What the task asks >> Find all lines below containing the string "structure" and return them.

Provided material >>
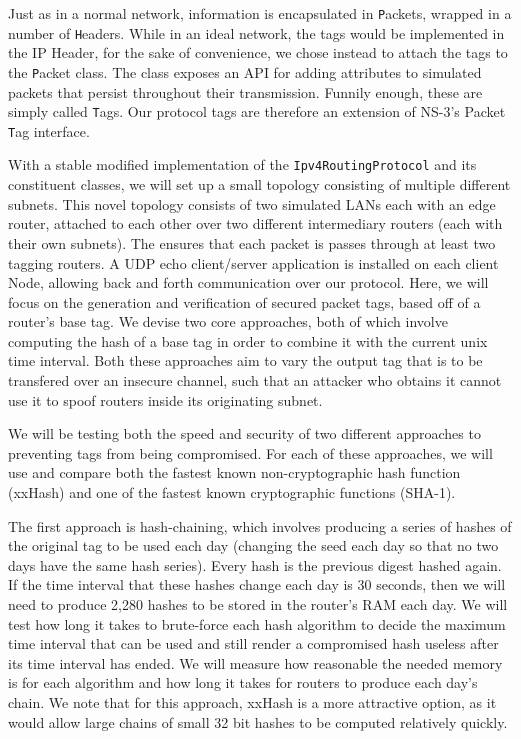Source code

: \documentclass[12pt]{article} %
\newcommand{\prettycode}[1]
{\lstinline[basicstyle=\ttfamily]{#1}}
\begin{document}
Just as in a normal network, information is encapsulated in {\prettycode Packets}, wrapped in a number of {\prettycode Headers}. While in an ideal network, the tags would be implemented in the IP Header, for the sake of convenience, we chose instead to attach the tags to the {\prettycode Packet} class. The class exposes an API for adding attributes to simulated packets that persist throughout their transmission. Funnily enough, these are simply called {\prettycode Tags}. Our protocol tags are therefore an extension of NS-3's Packet {\prettycode Tag} interface.

With a stable modified implementation of the \prettycode{Ipv4RoutingProtocol} and its constituent classes, we will set up a small topology consisting of multiple different subnets. This novel topology consists of two simulated LANs each with an edge router, attached to each other over two different intermediary routers (each with their own subnets). The ensures that each packet is passes through at least two tagging routers. A UDP echo client/server application is installed on each client Node, allowing back and forth communication over our protocol. Here, we will focus on the generation and verification of secured packet tags, based off of a router's base tag. We devise two core approaches, both of which involve computing the hash of a base tag in order to combine it with the current unix time interval. Both these approaches aim to vary the output tag that is to be transfered over an insecure channel, such that an attacker who obtains it cannot use it to spoof routers inside its originating subnet.

We will be testing both the speed and security of two different approaches to preventing tags from being compromised. For each of these approaches, we will use and compare both the fastest known non-cryptographic hash function (xxHash\cite{xxhash}) and one of the fastest known cryptographic functions (SHA-1). 

The first approach is hash-chaining, which involves producing a series of hashes of the original tag to be used each day (changing the seed each day so that no two days have the same hash series). Every hash is the previous digest hashed again. If the time interval that these hashes change each day is 30 seconds, then we will need to produce 2,280 hashes to be stored in the router's RAM each day. We will test how long it takes to brute-force each hash algorithm to decide the maximum time interval that can be used and still render a compromised hash useless after its time interval has ended. We will measure how reasonable the needed memory is for each algorithm and how long it takes for routers to produce each day's chain. We note that for this approach, xxHash is a more attractive option, as it would allow large chains of small 32 bit hashes to be computed relatively quickly.
\end{document}
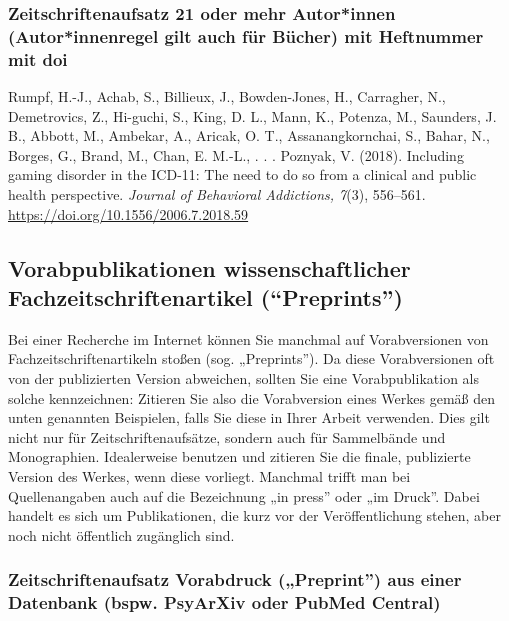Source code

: \documentclass[
  letterpaper,
  DIV=11]{scrreprt}
\begin{document}
\hypertarget{zeitschriftenaufsatz-21-oder-mehr-autorinnen-autorinnenregel-gilt-auch-fuxfcr-buxfccher-mit-heftnummer-mit-doi}{%
\subsubsection{Zeitschriftenaufsatz \textbar{} 21 oder mehr Autor*innen
(Autor*innenregel gilt auch für Bücher) \textbar{} mit Heftnummer
\textbar{} mit
doi}\label{zeitschriftenaufsatz-21-oder-mehr-autorinnen-autorinnenregel-gilt-auch-fuxfcr-buxfccher-mit-heftnummer-mit-doi}}

Rumpf, H.-J., Achab, S., Billieux, J., Bowden-Jones, H., Carragher, N.,
Demetrovics, Z., Hi-guchi, S., King, D. L., Mann, K., Potenza, M.,
Saunders, J. B., Abbott, M., Ambekar, A., Aricak, O. T.,
Assanangkornchai, S., Bahar, N., Borges, G., Brand, M., Chan, E. M.-L.,
. . . Poznyak, V. (2018). Including gaming disorder in the ICD-11: The
need to do so from a clinical and public health perspective.
\emph{Journal of Behavioral Addictions, 7}(3), 556--561.
\url{https://doi.org/10.1556/2006.7.2018.59}

\hypertarget{vorabpublikationen-wissenschaftlicher-fachzeitschriftenartikel-preprints}{%
\subsection{Vorabpublikationen wissenschaftlicher
Fachzeitschriftenartikel
(``Preprints'')}\label{vorabpublikationen-wissenschaftlicher-fachzeitschriftenartikel-preprints}}

Bei einer Recherche im Internet können Sie manchmal auf Vorabversionen
von Fachzeitschriftenartikeln stoßen (sog. „Preprints''). Da diese
Vorabversionen oft von der publizierten Version abweichen, sollten Sie
eine Vorabpublikation als solche kennzeichnen: Zitieren Sie also die
Vorabversion eines Werkes gemäß den unten genannten Beispielen, falls
Sie diese in Ihrer Arbeit verwenden. Dies gilt nicht nur für
Zeitschriftenaufsätze, sondern auch für Sammelbände und Monographien.
Idealerweise benutzen und zitieren Sie die finale, publizierte Version
des Werkes, wenn diese vorliegt. Manchmal trifft man bei Quellenangaben
auch auf die Bezeichnung „in press'' oder „im Druck''. Dabei handelt es
sich um Publikationen, die kurz vor der Veröffentlichung stehen, aber
noch nicht öffentlich zugänglich sind.

\hypertarget{zeitschriftenaufsatz-vorabdruck-preprint-aus-einer-datenbank-bspw.-psyarxiv-oder-pubmed-central}{%
\subsubsection{Zeitschriftenaufsatz \textbar{} Vorabdruck („Preprint'')
aus einer Datenbank (bspw. PsyArXiv oder PubMed
Central)}\label{zeitschriftenaufsatz-vorabdruck-preprint-aus-einer-datenbank-bspw.-psyarxiv-oder-pubmed-central}}
\end{document}
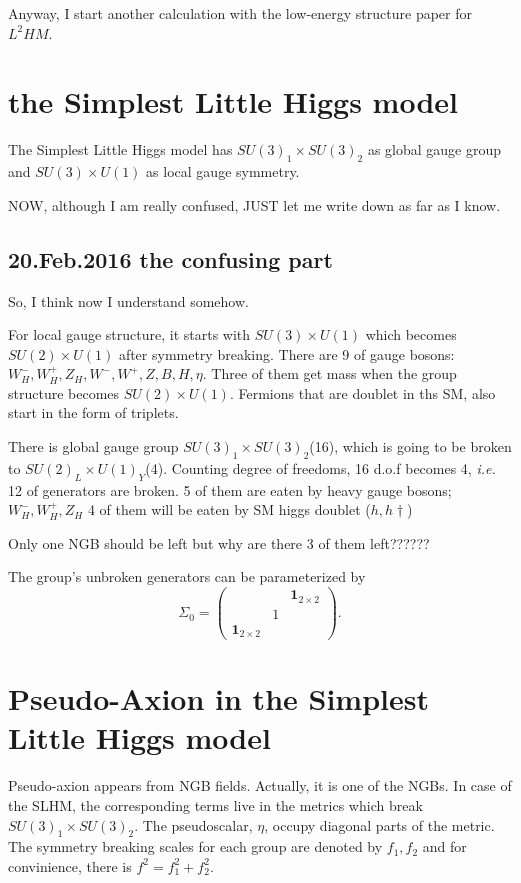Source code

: \documentclass[aps,preprint,floatfix,nofootinbib,showpacs]{revtex4-1}
\begin{document}
Anyway, I start another calculation with the low-energy structure paper for $L^2 HM$. 




\newpage
\section{the Simplest Little Higgs model}
The Simplest Little Higgs model has $SU(3)_1\times SU(3)_2$ as global gauge group and 
$SU(3)\times U(1)$ as local gauge symmetry.

NOW, although I am really confused, JUST let me write down as far as I know.

\subsection{20.Feb.2016 the confusing part }
So, I think now I understand somehow.

For local gauge structure, it starts with $SU(3)\times U(1)$ 
which becomes $SU(2)\times U(1)$ after symmetry breaking.
There are 9 of gauge bosons: $W^-_H, W^+_H, Z_H, W^-, W^+, Z, B, H, \eta$.
Three of them get mass when the group structure becomes $SU(2)\times U(1)$. 
Fermions that are doublet in ths SM, also start in the form of triplets. 

There is global gauge group $SU(3)_1\times SU(3)_2$(16), which is going to be broken
to $SU(2)_L \times U(1)_Y$(4). Counting degree of freedoms, 16 d.o.f becomes 4, {\it i.e.}
12 of generators are broken. 5 of them are eaten by heavy gauge bosons; $W^-_H, W^+_H, Z_H$
4 of them will be eaten by SM higgs doublet ($h, h\dagger $)

{\large{Only one NGB should be left but why are there 3 of them left??????}}



The group's unbroken generators can be 
parameterized by 
\begin{equation}
\label{Sigma0}
\Sigma_0 = \left( \begin{array}{ccc}
 & & {\mathbf{1}}_{2 \times 2} \\
 &1 & \\
{\mathbf{1}}_{2 \times 2} & &
\end{array}\right).
\end{equation}



\newpage
\section{Pseudo-Axion in the Simplest Little Higgs model}
Pseudo-axion appears from NGB fields. Actually, it is one of the NGBs. 
In case of the SLHM, the corresponding terms live in the metrics 
which break $SU(3)_1\times SU(3)_2$. 
The pseudoscalar, $\eta$, occupy diagonal parts of the metric. 
The symmetry breaking scales for each group are denoted by $f_1, f_2$ and
for convinience, there is $f^2 = f_1^2+f_2^2$. 
\end{document}
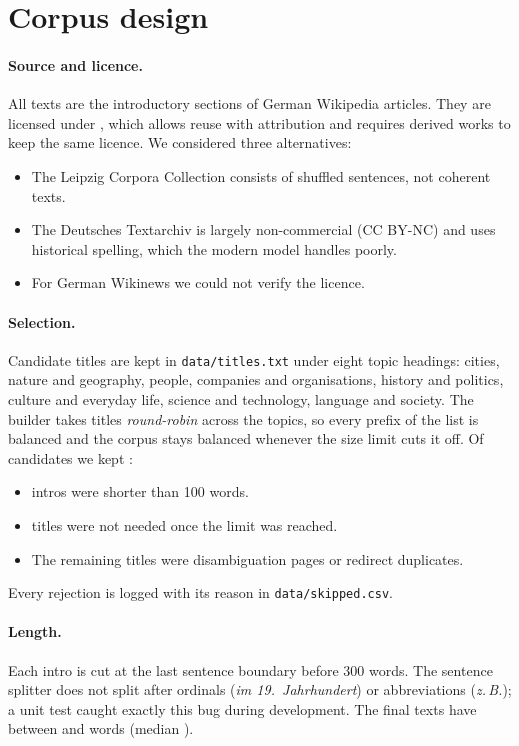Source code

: \documentclass[11pt,a4paper]{article}
\newcommand{\code}[1]{\texttt{#1}}
\newcommand{\de}[1]{\textit{#1}}
\begin{document}
\section{Corpus design}\label{sec:design}

\paragraph{Source and licence.} All texts are the introductory sections of German Wikipedia articles. They are licensed under \Licence{}, which allows reuse with attribution and requires derived works to keep the same licence. We considered three alternatives:
\begin{itemize}
  \item The Leipzig Corpora Collection consists of shuffled sentences, not coherent texts.
  \item The Deutsches Textarchiv is largely non-commercial (CC BY-NC) and uses historical spelling, which the modern model handles poorly.
  \item For German Wikinews we could not verify the licence.
\end{itemize}

\paragraph{Selection.} Candidate titles are kept in \code{data/titles.txt} under eight topic headings: cities, nature and geography, people, companies and organisations, history and politics, culture and everyday life, science and technology, language and society. The builder takes titles \emph{round-robin} across the topics, so every prefix of the list is balanced and the corpus stays balanced whenever the size limit cuts it off. Of \NCandidates{} candidates we kept \NTexts{}:
\begin{itemize}
  \item \NSkippedShort{} intros were shorter than 100 words.
  \item \NSkippedMax{} titles were not needed once the limit was reached.
  \item The remaining titles were disambiguation pages or redirect duplicates.
\end{itemize}
Every rejection is logged with its reason in \code{data/skipped.csv}.

\paragraph{Length.} Each intro is cut at the last sentence boundary before 300 words. The sentence splitter does not split after ordinals (\de{im 19.\ Jahrhundert}) or abbreviations (\de{z.\,B.}); a unit test caught exactly this bug during development. The final texts have between \MinWords{} and \MaxWords{} words (median \MedWords).
\end{document}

Task output >>
Anyway, I start another calculation with the low-energy structure paper for $L^2 HM$. 
For local gauge structure, it starts with $SU(3)\times U(1)$ 
Three of them get mass when the group structure becomes $SU(2)\times U(1)$. 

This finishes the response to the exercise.